▶ [Exercise] Take every line from the records below that includes the word "Huang".

▶ [Extracted data]
--------
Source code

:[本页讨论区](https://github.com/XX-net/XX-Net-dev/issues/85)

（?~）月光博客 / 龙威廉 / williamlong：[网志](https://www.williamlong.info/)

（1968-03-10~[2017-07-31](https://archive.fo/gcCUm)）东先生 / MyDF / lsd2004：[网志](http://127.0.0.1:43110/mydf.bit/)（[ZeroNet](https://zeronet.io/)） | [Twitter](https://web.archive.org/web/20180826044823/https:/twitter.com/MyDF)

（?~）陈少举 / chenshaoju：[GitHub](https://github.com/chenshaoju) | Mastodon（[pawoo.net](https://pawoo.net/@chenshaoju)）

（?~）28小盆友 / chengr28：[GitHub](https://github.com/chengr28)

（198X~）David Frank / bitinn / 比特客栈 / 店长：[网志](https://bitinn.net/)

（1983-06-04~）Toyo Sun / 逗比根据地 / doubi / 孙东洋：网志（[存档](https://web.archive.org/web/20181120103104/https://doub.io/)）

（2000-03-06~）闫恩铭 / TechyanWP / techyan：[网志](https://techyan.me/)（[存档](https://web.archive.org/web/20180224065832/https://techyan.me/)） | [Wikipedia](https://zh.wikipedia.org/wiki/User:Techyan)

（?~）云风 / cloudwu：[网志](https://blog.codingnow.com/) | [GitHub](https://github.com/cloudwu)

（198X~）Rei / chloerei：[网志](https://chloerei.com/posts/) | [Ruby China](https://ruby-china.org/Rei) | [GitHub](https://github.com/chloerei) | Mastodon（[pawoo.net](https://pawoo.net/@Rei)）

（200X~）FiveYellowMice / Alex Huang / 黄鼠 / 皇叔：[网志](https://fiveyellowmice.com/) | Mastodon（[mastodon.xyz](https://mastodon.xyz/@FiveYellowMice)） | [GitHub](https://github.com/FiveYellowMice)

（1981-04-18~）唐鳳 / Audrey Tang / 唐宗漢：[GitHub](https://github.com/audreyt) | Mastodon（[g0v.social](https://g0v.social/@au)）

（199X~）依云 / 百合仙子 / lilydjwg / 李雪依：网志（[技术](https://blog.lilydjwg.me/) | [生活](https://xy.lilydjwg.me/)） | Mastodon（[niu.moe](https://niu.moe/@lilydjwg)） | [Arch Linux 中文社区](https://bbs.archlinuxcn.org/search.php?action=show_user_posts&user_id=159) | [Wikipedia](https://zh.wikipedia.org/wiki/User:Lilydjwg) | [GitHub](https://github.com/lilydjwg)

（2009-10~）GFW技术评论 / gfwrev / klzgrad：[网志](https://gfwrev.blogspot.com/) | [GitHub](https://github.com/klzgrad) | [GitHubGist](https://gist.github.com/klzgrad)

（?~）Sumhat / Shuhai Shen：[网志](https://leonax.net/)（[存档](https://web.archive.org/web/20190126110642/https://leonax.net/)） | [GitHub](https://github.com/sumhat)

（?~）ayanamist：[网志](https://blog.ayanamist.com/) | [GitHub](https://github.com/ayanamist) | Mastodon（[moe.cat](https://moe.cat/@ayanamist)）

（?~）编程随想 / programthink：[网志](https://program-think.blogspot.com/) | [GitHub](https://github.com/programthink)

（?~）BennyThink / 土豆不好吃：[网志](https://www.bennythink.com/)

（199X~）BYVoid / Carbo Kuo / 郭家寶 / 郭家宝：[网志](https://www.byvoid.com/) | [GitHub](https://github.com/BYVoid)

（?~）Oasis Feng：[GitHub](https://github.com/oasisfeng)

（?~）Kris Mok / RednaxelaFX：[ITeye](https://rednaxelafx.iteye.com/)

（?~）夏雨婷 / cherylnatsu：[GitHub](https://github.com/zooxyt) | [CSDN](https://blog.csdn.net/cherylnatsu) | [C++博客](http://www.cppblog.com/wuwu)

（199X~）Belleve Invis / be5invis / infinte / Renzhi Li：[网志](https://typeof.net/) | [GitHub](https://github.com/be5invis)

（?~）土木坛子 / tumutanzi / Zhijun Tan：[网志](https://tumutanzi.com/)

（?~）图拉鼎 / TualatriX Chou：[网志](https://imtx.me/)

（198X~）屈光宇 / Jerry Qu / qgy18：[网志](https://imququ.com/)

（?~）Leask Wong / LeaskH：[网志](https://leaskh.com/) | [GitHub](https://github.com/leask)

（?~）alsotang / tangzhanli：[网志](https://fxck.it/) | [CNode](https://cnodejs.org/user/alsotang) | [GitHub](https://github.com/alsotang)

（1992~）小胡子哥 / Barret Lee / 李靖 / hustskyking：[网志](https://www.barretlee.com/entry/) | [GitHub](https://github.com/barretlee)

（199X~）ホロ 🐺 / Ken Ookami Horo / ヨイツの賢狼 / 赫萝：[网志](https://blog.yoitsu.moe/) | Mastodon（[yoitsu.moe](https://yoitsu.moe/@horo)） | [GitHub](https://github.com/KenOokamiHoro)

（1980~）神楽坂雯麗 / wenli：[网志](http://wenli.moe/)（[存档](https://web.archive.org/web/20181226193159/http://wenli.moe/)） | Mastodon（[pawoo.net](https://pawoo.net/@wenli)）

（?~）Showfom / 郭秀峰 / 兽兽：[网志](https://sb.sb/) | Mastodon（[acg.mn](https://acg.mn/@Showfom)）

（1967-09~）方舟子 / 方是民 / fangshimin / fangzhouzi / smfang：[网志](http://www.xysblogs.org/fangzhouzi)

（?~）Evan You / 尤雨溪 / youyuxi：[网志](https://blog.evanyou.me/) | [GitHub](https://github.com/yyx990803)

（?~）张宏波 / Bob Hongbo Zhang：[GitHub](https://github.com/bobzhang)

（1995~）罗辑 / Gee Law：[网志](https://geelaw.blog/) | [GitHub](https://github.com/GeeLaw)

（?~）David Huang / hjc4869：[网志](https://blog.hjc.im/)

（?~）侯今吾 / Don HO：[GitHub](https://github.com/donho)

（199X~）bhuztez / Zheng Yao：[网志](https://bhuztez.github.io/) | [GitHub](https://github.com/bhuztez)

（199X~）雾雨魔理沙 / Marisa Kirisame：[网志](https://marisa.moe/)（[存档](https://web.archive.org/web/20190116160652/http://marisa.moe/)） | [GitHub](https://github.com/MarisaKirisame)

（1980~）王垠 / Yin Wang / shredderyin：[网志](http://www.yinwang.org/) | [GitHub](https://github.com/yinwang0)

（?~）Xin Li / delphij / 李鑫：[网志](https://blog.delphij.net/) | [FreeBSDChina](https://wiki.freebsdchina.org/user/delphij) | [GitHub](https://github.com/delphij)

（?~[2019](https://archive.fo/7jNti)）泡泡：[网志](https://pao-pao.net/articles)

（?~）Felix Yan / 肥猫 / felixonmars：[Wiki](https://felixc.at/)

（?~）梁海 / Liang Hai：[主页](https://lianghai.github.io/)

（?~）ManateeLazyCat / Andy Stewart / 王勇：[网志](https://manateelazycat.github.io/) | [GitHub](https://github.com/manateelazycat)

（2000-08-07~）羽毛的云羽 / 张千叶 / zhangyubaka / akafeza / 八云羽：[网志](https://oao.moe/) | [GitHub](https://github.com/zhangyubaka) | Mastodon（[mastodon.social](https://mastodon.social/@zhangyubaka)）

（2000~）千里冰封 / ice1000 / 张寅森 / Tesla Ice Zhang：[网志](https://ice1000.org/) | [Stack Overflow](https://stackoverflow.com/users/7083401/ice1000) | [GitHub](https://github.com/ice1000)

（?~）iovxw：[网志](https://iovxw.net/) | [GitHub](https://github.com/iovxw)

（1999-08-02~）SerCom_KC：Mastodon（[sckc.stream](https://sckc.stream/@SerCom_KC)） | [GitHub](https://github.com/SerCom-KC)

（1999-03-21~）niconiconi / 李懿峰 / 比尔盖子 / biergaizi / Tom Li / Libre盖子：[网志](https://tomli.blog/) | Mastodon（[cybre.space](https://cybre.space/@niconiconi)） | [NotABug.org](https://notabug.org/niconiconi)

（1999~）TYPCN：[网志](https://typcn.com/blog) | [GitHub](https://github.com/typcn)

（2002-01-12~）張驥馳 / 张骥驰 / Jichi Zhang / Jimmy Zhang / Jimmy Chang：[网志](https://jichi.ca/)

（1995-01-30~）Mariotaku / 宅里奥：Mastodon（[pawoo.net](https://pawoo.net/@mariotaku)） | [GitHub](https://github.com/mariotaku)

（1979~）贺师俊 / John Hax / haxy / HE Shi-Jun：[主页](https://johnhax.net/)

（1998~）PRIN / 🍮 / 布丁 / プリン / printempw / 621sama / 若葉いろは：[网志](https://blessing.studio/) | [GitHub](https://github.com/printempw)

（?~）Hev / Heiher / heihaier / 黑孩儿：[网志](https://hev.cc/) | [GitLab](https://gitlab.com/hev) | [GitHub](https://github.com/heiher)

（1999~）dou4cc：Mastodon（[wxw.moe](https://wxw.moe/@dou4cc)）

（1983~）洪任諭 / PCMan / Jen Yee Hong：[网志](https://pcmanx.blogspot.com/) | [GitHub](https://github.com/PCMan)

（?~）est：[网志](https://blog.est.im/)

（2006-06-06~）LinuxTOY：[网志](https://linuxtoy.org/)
--------
▶ [Expected answer]
（200X~）FiveYellowMice / Alex Huang / 黄鼠 / 皇叔：[网志](https://fiveyellowmice.com/) | Mastodon（[mastodon.xyz](https://mastodon.xyz/@FiveYellowMice)） | [GitHub](https://github.com/FiveYellowMice)
（?~）David Huang / hjc4869：[网志](https://blog.hjc.im/)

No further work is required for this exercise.